What you have to do: Among the records, which lines hold the word "label"? Pick them out.
--- Materials provided Enclosed Below ---
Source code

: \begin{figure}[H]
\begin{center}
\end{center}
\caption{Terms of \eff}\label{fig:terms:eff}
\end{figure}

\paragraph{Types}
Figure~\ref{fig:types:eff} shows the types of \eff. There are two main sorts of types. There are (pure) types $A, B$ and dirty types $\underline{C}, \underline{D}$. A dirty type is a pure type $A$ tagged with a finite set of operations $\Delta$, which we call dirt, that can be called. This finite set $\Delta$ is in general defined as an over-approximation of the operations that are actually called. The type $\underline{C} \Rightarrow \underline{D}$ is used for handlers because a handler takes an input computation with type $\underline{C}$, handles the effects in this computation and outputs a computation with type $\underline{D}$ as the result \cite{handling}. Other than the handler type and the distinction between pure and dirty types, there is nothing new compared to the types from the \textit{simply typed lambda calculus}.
--- End of Enclosed Materials provided ---
--- Materials provided Enclosed Below ---
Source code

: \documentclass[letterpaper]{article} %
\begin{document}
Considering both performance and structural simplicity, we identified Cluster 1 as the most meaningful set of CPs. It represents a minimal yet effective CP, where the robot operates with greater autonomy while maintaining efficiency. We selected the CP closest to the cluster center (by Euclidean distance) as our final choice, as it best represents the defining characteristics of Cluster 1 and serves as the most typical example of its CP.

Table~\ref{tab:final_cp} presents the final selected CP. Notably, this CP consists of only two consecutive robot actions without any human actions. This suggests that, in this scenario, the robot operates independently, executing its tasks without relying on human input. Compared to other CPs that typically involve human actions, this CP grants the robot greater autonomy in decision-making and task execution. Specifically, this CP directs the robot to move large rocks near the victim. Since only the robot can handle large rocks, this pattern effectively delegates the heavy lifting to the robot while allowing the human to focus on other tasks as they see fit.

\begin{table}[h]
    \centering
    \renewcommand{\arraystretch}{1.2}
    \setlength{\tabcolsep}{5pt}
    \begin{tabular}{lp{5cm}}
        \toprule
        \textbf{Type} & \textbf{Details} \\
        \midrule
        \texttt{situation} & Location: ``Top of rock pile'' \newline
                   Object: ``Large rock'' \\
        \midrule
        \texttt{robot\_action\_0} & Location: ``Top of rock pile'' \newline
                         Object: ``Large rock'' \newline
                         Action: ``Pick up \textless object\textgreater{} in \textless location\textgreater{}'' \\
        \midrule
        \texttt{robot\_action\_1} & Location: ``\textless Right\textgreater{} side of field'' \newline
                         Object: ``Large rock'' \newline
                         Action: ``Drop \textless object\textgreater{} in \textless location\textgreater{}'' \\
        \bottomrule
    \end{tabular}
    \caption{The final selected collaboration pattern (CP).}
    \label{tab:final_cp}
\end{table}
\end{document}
--- End of Enclosed Materials provided ---
--- Materials provided Enclosed Below ---
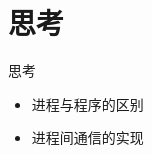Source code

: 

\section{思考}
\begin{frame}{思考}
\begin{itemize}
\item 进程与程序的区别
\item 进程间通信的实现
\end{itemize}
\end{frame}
--- End of Enclosed Materials provided ---
Answer box:
\caption{Terms of \eff}\label{fig:terms:eff}
    \label{tab:final_cp}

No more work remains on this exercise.